The One Night Count sets in motion a full year of education, engagement, and action for Seattle/King County Coalition on Homelessness (SKCCH ~ pronounced "Skitch!"). We work throughout the year to make sure that every person who is homeless counts. Please consider making a gift to support our Everyone Counts Campaign. We educate, speak up, and act at the local, county, state, and federal levels for safety, survival, housing, and justice - and you can be part of the action!
Because Everyone Counts, the Coalition on Homelessness offers ways to take
actions that make a difference beyond the Count.
- Sign advocacy postcards at the 10 Count headquarters.
SKCCH members will hand-deliver the signed postcards to Democratic and Republican leaders in Olympia.
Download the postcard template.
- Attend a "Homelessness Advocacy 101" workshop.
A lively, informative, and inspiring workshop for anyone who wants to learn how to speak up for the smart investments, sound policies, and robust budgets that house people and keep them safe.
Learn more here
- Sign up for our Take Action! Alerts
Alerts keep our friends and allies informed about when they can really make a difference by speaking up on key priorities like the Housing Trust Fund and Disability Lifeline.
Sign up here.
See our publications for One Night Count results.
What is the One Night Count?
King County has one of the nation's best-established point-in-time counts of homeless people. The One Night Count remains the largest community-organized count in the United States. Since 1980, SKCCH and Operation Nightwatch have organized the One Night Count of people who are without shelter.

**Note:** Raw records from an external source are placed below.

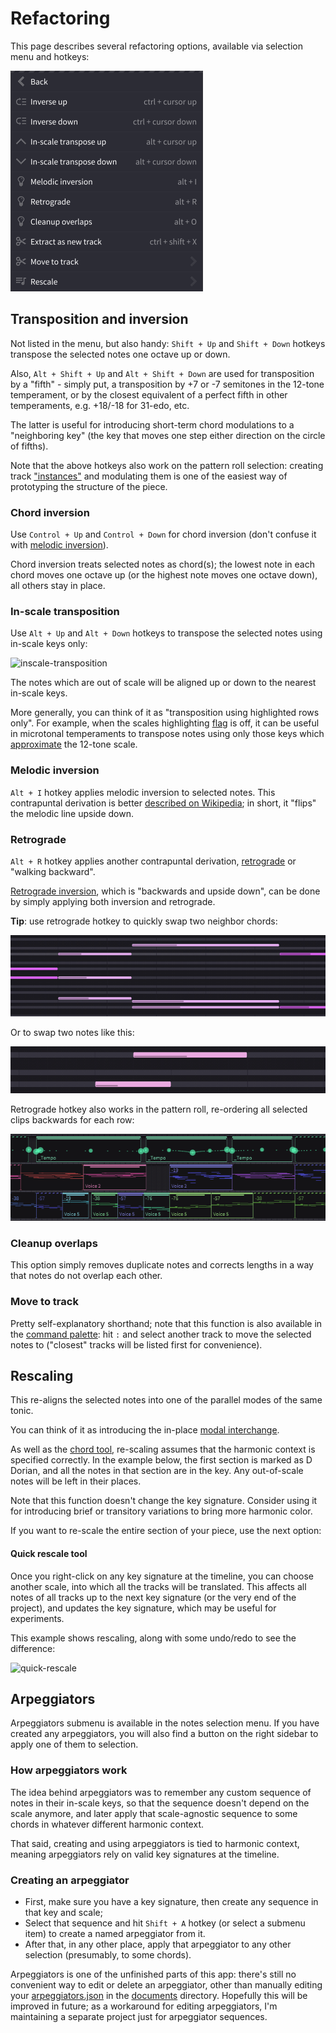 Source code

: # Refactoring

This page describes several refactoring options, available via selection menu and hotkeys:

![refactoring-menu]

## Transposition and inversion

Not listed in the menu, but also handy: `Shift + Up` and `Shift + Down` hotkeys transpose the selected notes one octave up or down.

Also, `Alt + Shift + Up` and `Alt + Shift + Down` are used for transposition by a "fifth" - simply put, a transposition by +7 or -7 semitones in the 12-tone temperament, or by the closest equivalent of a perfect fifth in other temperaments, e.g. +18/-18 for 31-edo, etc.

The latter is useful for introducing short-term chord modulations to a "neighboring key" (the key that moves one step either direction on the circle of fifths).

Note that the above hotkeys also work on the pattern roll selection: creating track ["instances"](tips-and-tricks.md#clips-and-track-grouping) and modulating them is one of the easiest way of prototyping the structure of the piece.

### Chord inversion

Use `Control + Up` and `Control + Down` for chord inversion (don't confuse it with [melodic inversion](#melodic-inversion)).

Chord inversion treats selected notes as chord(s); the lowest note in each chord moves one octave up (or the highest note moves one octave down), all others stay in place.

### In-scale transposition

Use `Alt + Up` and `Alt + Down` hotkeys to transpose the selected notes using in-scale keys only:

![inscale-transposition]

The notes which are out of scale will be aligned up or down to the nearest in-scale keys.

More generally, you can think of it as "transposition using highlighted rows only". For example, when the scales highlighting [flag](tips-and-tricks.md#ui-flags) is off, it can be useful in microtonal temperaments to transpose notes using only those keys which [approximate](configs.md#temperaments) the 12-tone scale.

### Melodic inversion

`Alt + I` hotkey applies melodic inversion to selected notes. This contrapuntal derivation is better [described on Wikipedia](https://en.wikipedia.org/wiki/Inversion_(music)#Melodies); in short, it "flips" the melodic line upside down.

### Retrograde

`Alt + R` hotkey applies another contrapuntal derivation, [retrograde](https://en.wikipedia.org/wiki/Retrograde_(music)) or "walking backward".

[Retrograde inversion](https://en.wikipedia.org/wiki/Retrograde_inversion), which is "backwards and upside down", can be done by simply applying both inversion and retrograde.

**Tip**: use retrograde hotkey to quickly swap two neighbor chords:

![retrograde-swap-chords]

Or to swap two notes like this:

![retrograde-swap-notes]

Retrograde hotkey also works in the pattern roll, re-ordering all selected clips backwards for each row:

![reverse-clips-order]

### Cleanup overlaps

This option simply removes duplicate notes and corrects lengths in a way that notes do not overlap each other.

### Move to track

Pretty self-explanatory shorthand; note that this function is also available in the [command palette](command-palette.md): hit `:` and select another track to move the selected notes to ("closest" tracks will be listed first for convenience).

## Rescaling

This re-aligns the selected notes into one of the parallel modes of the same tonic.

You can think of it as introducing the in-place [modal interchange](https://en.wikipedia.org/wiki/Borrowed_chord).

As well as the [chord tool](tips-and-tricks.md#chord-tool), re-scaling assumes that the harmonic context is specified correctly. In the example below, the first section is marked as D Dorian, and all the notes in that section are in the key. Any out-of-scale notes will be left in their places.

Note that this function doesn't change the key signature. Consider using it for introducing brief or transitory variations to bring more harmonic color.

If you want to re-scale the entire section of your piece, use the next option:

#### Quick rescale tool

Once you right-click on any key signature at the timeline, you can choose another scale, into which all the tracks will be translated. This affects all notes of all tracks up to the next key signature (or the very end of the project), and updates the key signature, which may be useful for experiments.

This example shows rescaling, along with some undo/redo to see the difference:

![quick-rescale]

## Arpeggiators

Arpeggiators submenu is available in the notes selection menu. If you have created any arpeggiators, you will also find a button on the right sidebar to apply one of them to selection.

### How arpeggiators work

The idea behind arpeggiators was to remember any custom sequence of notes in their in-scale keys, so that the sequence doesn't depend on the scale anymore, and later apply that scale-agnostic sequence to some chords in whatever different harmonic context.

That said, creating and using arpeggiators is tied to harmonic context, meaning arpeggiators rely on valid key signatures at the timeline.

### Creating an arpeggiator

 * First, make sure you have a key signature, then create any sequence in that key and scale;
 * Select that sequence and hit `Shift + A` hotkey (or select a submenu item) to create a named arpeggiator from it.
 * After that, in any other place, apply that arpeggiator to any other selection (presumably, to some chords).

Arpeggiators is one of the unfinished parts of this app: there's still no convenient way to edit or delete an arpeggiator, other than manually editing your [arpeggiators.json](configs.md#user-configs) in the [documents](index.md#the-projects-directory) directory. Hopefully this will be improved in future; as a workaround for editing arpeggiators, I'm maintaining a separate project just for arpeggiator sequences.


[refactoring-menu]: images/refactoring-menu.png "Selection refactoring menu"
[retrograde-swap-notes]: images/retrograde-swap-notes.png "Swap two neighbor notes with Alt + R hotkey"
[retrograde-swap-chords]: images/retrograde-swap-chords.png "Swap two neighbor chords with Alt + R hotkey"
[reverse-clips-order]: images/reverse-clips-order.png "Retrograde hotkey applied to pattern roll selection"
[inscale-transposition]: images/inscale-transposition.png "In-scale transposition"
[quick-rescale]: images/quick-rescale.png "The quick rescale tool"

The One Night Count has two parts:
- A survey of emergency shelter and transitional housing providers about who is staying in their programs or facilities on that night. Staff from the King County Community Services Division, Homeless Housing Program coordinate the survey.
- A street count of people who are homeless, without shelter and staying outside, in vehicles or in makeshift shelters. SKCCH has expanded the count from its downtown Seattle origins to include parts of 11 suburban cities and unincorporated King County and Metro Night Owl buses.

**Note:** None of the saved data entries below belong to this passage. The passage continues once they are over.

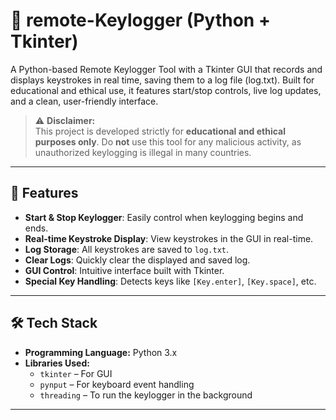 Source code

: # 📌 remote-Keylogger (Python + Tkinter)
A Python-based Remote Keylogger Tool with a Tkinter GUI that records and displays keystrokes in real time, saving them to a log file (log.txt). Built for educational and ethical use, it features start/stop controls, live log updates, and a clean, user-friendly interface.



> ⚠ **Disclaimer:**  
> This project is developed strictly for **educational and ethical purposes only**. Do **not** use this tool for any malicious activity, as unauthorized keylogging is illegal in many countries.

---

## 🚀 Features
- **Start & Stop Keylogger**: Easily control when keylogging begins and ends.
- **Real-time Keystroke Display**: View keystrokes in the GUI in real-time.
- **Log Storage**: All keystrokes are saved to `log.txt`.
- **Clear Logs**: Quickly clear the displayed and saved log.
- **GUI Control**: Intuitive interface built with Tkinter.
- **Special Key Handling**: Detects keys like `[Key.enter]`, `[Key.space]`, etc.

---

## 🛠 Tech Stack
- **Programming Language:** Python 3.x
- **Libraries Used:**
  - `tkinter` – For GUI
  - `pynput` – For keyboard event handling
  - `threading` – To run the keylogger in the background

---


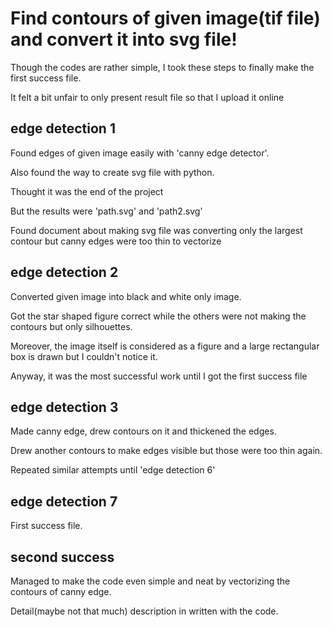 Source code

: # Find contours of given image(tif file) and convert it into svg file!
Though the codes are rather simple, I took these steps to finally make the first success file.

It felt a bit unfair to only present result file so that I upload it online


## edge detection 1
Found edges of given image easily with 'canny edge detector'. 

Also found the way to create svg file with python.

Thought it was the end of the project

But the results were 'path.svg' and 'path2.svg'

Found document about making svg file was converting only the largest contour but canny edges were too thin to vectorize


## edge detection 2
Converted given image into black and white only image.

Got the star shaped figure correct while the others were not making the contours but only silhouettes.

Moreover, the image itself is considered as a figure and a large rectangular box is drawn but I couldn't notice it.

Anyway, it was the most successful work until I got the first success file


## edge detection 3
Made canny edge, drew contours on it and thickened the edges.

Drew another contours to make edges visible but those were too thin again.

Repeated similar attempts until 'edge detection 6'

## edge detection 7
First success file.

## second success
Managed to make the code even simple and neat by vectorizing the contours of canny edge.

Detail(maybe not that much) description in written with the code. 
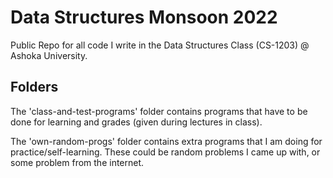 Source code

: # Data Structures Monsoon 2022
Public Repo for all code I write in the Data Structures Class (CS-1203) @ Ashoka University. 

## Folders
The 'class-and-test-programs' folder contains programs that have to be done for learning and grades (given during lectures in class).

The 'own-random-progs' folder contains extra programs that I am doing for practice/self-learning. These could be random problems I came up with, or some problem from the internet.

When is the One Night Count?
The annual Count takes place at the end of January.
How does the count work?
Over 900 volunteers go out with 125 trained team leaders to pre-arranged areas in parts of Seattle, Bellevue, Kirkland, Redmond, Shoreline, Kenmore, Bothell, Woodinville, Kent, Federal Way, Renton, Auburn, and White Center. The Count is only possible through the dedicated support from hundreds of individuals and dozens of community organizations, congregations and government agencies.

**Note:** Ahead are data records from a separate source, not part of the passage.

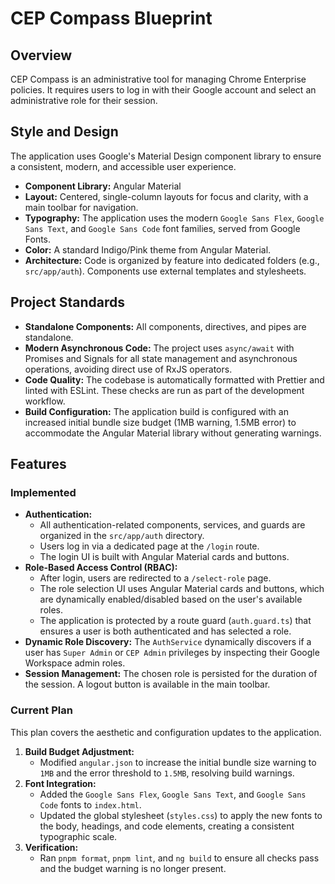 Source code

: # CEP Compass Blueprint

## Overview

CEP Compass is an administrative tool for managing Chrome Enterprise policies. It requires users to log in with their Google account and select an administrative role for their session.

## Style and Design

The application uses Google's Material Design component library to ensure a consistent, modern, and accessible user experience.

- **Component Library:** Angular Material
- **Layout:** Centered, single-column layouts for focus and clarity, with a main toolbar for navigation.
- **Typography:** The application uses the modern `Google Sans Flex`, `Google Sans Text`, and `Google Sans Code` font families, served from Google Fonts.
- **Color:** A standard Indigo/Pink theme from Angular Material.
- **Architecture:** Code is organized by feature into dedicated folders (e.g., `src/app/auth`). Components use external templates and stylesheets.

## Project Standards

- **Standalone Components:** All components, directives, and pipes are standalone.
- **Modern Asynchronous Code:** The project uses `async/await` with Promises and Signals for all state management and asynchronous operations, avoiding direct use of RxJS operators.
- **Code Quality:** The codebase is automatically formatted with Prettier and linted with ESLint. These checks are run as part of the development workflow.
- **Build Configuration:** The application build is configured with an increased initial bundle size budget (1MB warning, 1.5MB error) to accommodate the Angular Material library without generating warnings.

## Features

### Implemented

- **Authentication:**
  - All authentication-related components, services, and guards are organized in the `src/app/auth` directory.
  - Users log in via a dedicated page at the `/login` route.
  - The login UI is built with Angular Material cards and buttons.
- **Role-Based Access Control (RBAC):**
  - After login, users are redirected to a `/select-role` page.
  - The role selection UI uses Angular Material cards and buttons, which are dynamically enabled/disabled based on the user's available roles.
  - The application is protected by a route guard (`auth.guard.ts`) that ensures a user is both authenticated and has selected a role.
- **Dynamic Role Discovery:** The `AuthService` dynamically discovers if a user has `Super Admin` or `CEP Admin` privileges by inspecting their Google Workspace admin roles.
- **Session Management:** The chosen role is persisted for the duration of the session. A logout button is available in the main toolbar.

### Current Plan

This plan covers the aesthetic and configuration updates to the application.

1.  **Build Budget Adjustment:**
    -   Modified `angular.json` to increase the initial bundle size warning to `1MB` and the error threshold to `1.5MB`, resolving build warnings.
2.  **Font Integration:**
    -   Added the `Google Sans Flex`, `Google Sans Text`, and `Google Sans Code` fonts to `index.html`.
    -   Updated the global stylesheet (`styles.css`) to apply the new fonts to the body, headings, and code elements, creating a consistent typographic scale.
3.  **Verification:**
    -   Ran `pnpm format`, `pnpm lint`, and `ng build` to ensure all checks pass and the budget warning is no longer present.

Since 2006, partial funding for the One Night Count has been provided by the King County Committee to End Homelessness, the coalition of government, business and nonprofits responsible for implementing our community's Ten Year Plan to End Homelessness. The Count helps to inform progress on the Plan, as well as provide insight into the dynamics of homelessness and inform strategies for solving it.
Why do we do the Count?
We carry out the One Night Count for two reasons: to document the nature and extent of homelessness in King County, and to build public engagement and action around the issue. It is a solemn and eye-opening opportunity to witness the survival struggles of our neighbors who are homeless. Hundreds of community members come together for this annual count, which acts as a powerful launching off point for participants to speak up and act and write and advocate to end this crisis.